Zusammenfassung

  • Der Kölner Erfolgscoach ist mit den Gedanken voll beim Start in die neuen Saison

  • Stöger: "Vor dem ersten Spiel weißt du nie genau, wo du stehst"

  • Die Dreifachbelastung dank Europapokal-Teilnahme sieht der Österreicher nicht kritisch

Köln - Der 1. FC Köln wird in der neuen Saison zum ersten Mal seit einem Vierteljahrhundert wieder international spielen. Ein Verdienst nicht zuletzt von Peter Stöger, der unaufgeregt und zurückgenommen wie kaum ein anderer seiner Trainerkollegen seine Mannschaft führt. Im Exklusiv-Interview mit bundesliga.de spricht Stöger über die stete Weiterentwicklung des FC und mögliche Grenzen dieser Entwicklung, über den viel diskutierten Abgang von Torjäger Anthony Modeste und über das Derby gegen Borussia Mönchengladbach gleich zum Saisonauftakt.

bundesliga.de: Herr Stöger, man darf annehmen, dass, als Sie 2013 Ihre Arbeit beim 1. FC Köln angetreten haben, dies mit großem Optimismus geschah. Hätten Sie eine Entwicklung wie die der vergangenen vier Jahre aber auch nur annähernd für möglich gehalten?

Peter Stöger: Dass es funktionieren kann, war von Beginn an mein Zugang zu der Aufgabe in Köln. Sonst hätte ich mich nicht für diesen Schritt entschieden. Ich hatte zwar immer wieder einmal etwas von einem unruhigen Umfeld gehört, aber die Einschätzung der Personen, mit denen ich täglich zu tun habe – insbesondere die des Vorstands und der Geschäftsführung – war von Beginn an sehr stimmig. Und das war für mich damals die Basis dafür, dass es funktionieren könnte. Wenn uns im Sommer 2013 aber jemand gesagt hätte, dass wir uns vier Jahre später für den europäischen Wettbewerb qualifizieren würden – das hätte wohl niemand von uns damals geglaubt.

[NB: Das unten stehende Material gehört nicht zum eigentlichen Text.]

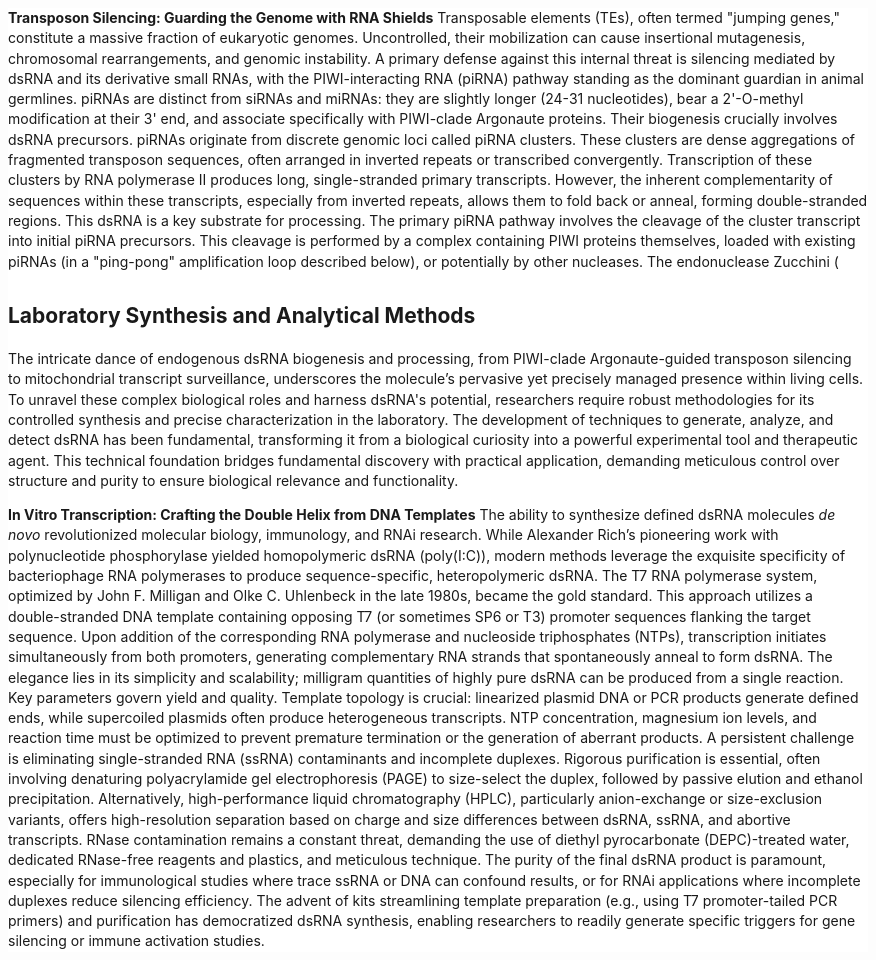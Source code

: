**Transposon Silencing: Guarding the Genome with RNA Shields**
Transposable elements (TEs), often termed "jumping genes," constitute a massive fraction of eukaryotic genomes. Uncontrolled, their mobilization can cause insertional mutagenesis, chromosomal rearrangements, and genomic instability. A primary defense against this internal threat is silencing mediated by dsRNA and its derivative small RNAs, with the PIWI-interacting RNA (piRNA) pathway standing as the dominant guardian in animal germlines. piRNAs are distinct from siRNAs and miRNAs: they are slightly longer (24-31 nucleotides), bear a 2'-O-methyl modification at their 3' end, and associate specifically with PIWI-clade Argonaute proteins. Their biogenesis crucially involves dsRNA precursors. piRNAs originate from discrete genomic loci called piRNA clusters. These clusters are dense aggregations of fragmented transposon sequences, often arranged in inverted repeats or transcribed convergently. Transcription of these clusters by RNA polymerase II produces long, single-stranded primary transcripts. However, the inherent complementarity of sequences within these transcripts, especially from inverted repeats, allows them to fold back or anneal, forming double-stranded regions. This dsRNA is a key substrate for processing. The primary piRNA pathway involves the cleavage of the cluster transcript into initial piRNA precursors. This cleavage is performed by a complex containing PIWI proteins themselves, loaded with existing piRNAs (in a "ping-pong" amplification loop described below), or potentially by other nucleases. The endonuclease Zucchini (

## Laboratory Synthesis and Analytical Methods

The intricate dance of endogenous dsRNA biogenesis and processing, from PIWI-clade Argonaute-guided transposon silencing to mitochondrial transcript surveillance, underscores the molecule’s pervasive yet precisely managed presence within living cells. To unravel these complex biological roles and harness dsRNA's potential, researchers require robust methodologies for its controlled synthesis and precise characterization in the laboratory. The development of techniques to generate, analyze, and detect dsRNA has been fundamental, transforming it from a biological curiosity into a powerful experimental tool and therapeutic agent. This technical foundation bridges fundamental discovery with practical application, demanding meticulous control over structure and purity to ensure biological relevance and functionality.

**In Vitro Transcription: Crafting the Double Helix from DNA Templates**
The ability to synthesize defined dsRNA molecules *de novo* revolutionized molecular biology, immunology, and RNAi research. While Alexander Rich’s pioneering work with polynucleotide phosphorylase yielded homopolymeric dsRNA (poly(I:C)), modern methods leverage the exquisite specificity of bacteriophage RNA polymerases to produce sequence-specific, heteropolymeric dsRNA. The T7 RNA polymerase system, optimized by John F. Milligan and Olke C. Uhlenbeck in the late 1980s, became the gold standard. This approach utilizes a double-stranded DNA template containing opposing T7 (or sometimes SP6 or T3) promoter sequences flanking the target sequence. Upon addition of the corresponding RNA polymerase and nucleoside triphosphates (NTPs), transcription initiates simultaneously from both promoters, generating complementary RNA strands that spontaneously anneal to form dsRNA. The elegance lies in its simplicity and scalability; milligram quantities of highly pure dsRNA can be produced from a single reaction. Key parameters govern yield and quality. Template topology is crucial: linearized plasmid DNA or PCR products generate defined ends, while supercoiled plasmids often produce heterogeneous transcripts. NTP concentration, magnesium ion levels, and reaction time must be optimized to prevent premature termination or the generation of aberrant products. A persistent challenge is eliminating single-stranded RNA (ssRNA) contaminants and incomplete duplexes. Rigorous purification is essential, often involving denaturing polyacrylamide gel electrophoresis (PAGE) to size-select the duplex, followed by passive elution and ethanol precipitation. Alternatively, high-performance liquid chromatography (HPLC), particularly anion-exchange or size-exclusion variants, offers high-resolution separation based on charge and size differences between dsRNA, ssRNA, and abortive transcripts. RNase contamination remains a constant threat, demanding the use of diethyl pyrocarbonate (DEPC)-treated water, dedicated RNase-free reagents and plastics, and meticulous technique. The purity of the final dsRNA product is paramount, especially for immunological studies where trace ssRNA or DNA can confound results, or for RNAi applications where incomplete duplexes reduce silencing efficiency. The advent of kits streamlining template preparation (e.g., using T7 promoter-tailed PCR primers) and purification has democratized dsRNA synthesis, enabling researchers to readily generate specific triggers for gene silencing or immune activation studies.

bundesliga.de: Der FC war damals im zweiten Jahr Zweitligist...

Stöger: ...und die Situation war finanziell schwierig. Es war schon aus wirtschaftlichen Gründen enorm wichtig, wieder aufzusteigen. Hätte man uns damals garantiert, dass wir aufsteigen und vier Jahre in Folge Bundesliga spielen, egal mit welchem Tabellenrang auch immer, hätte wohl jeder bei uns gesagt: "Super, jetzt haben wir die Chance Schritt für Schritt etwas aufzubauen". Dass es aber so laufen würde, wie es nun gelaufen ist – nein, damit habe ich wirklich nicht gerechnet.

bundesliga.de: Zur Saisoneröffnung kamen kürzlich 50.000, so viel, wie woanders vielleicht zu einer Meisterfeier. Überrascht Sie diese karnevaleske Begeisterungsfähigkeit noch?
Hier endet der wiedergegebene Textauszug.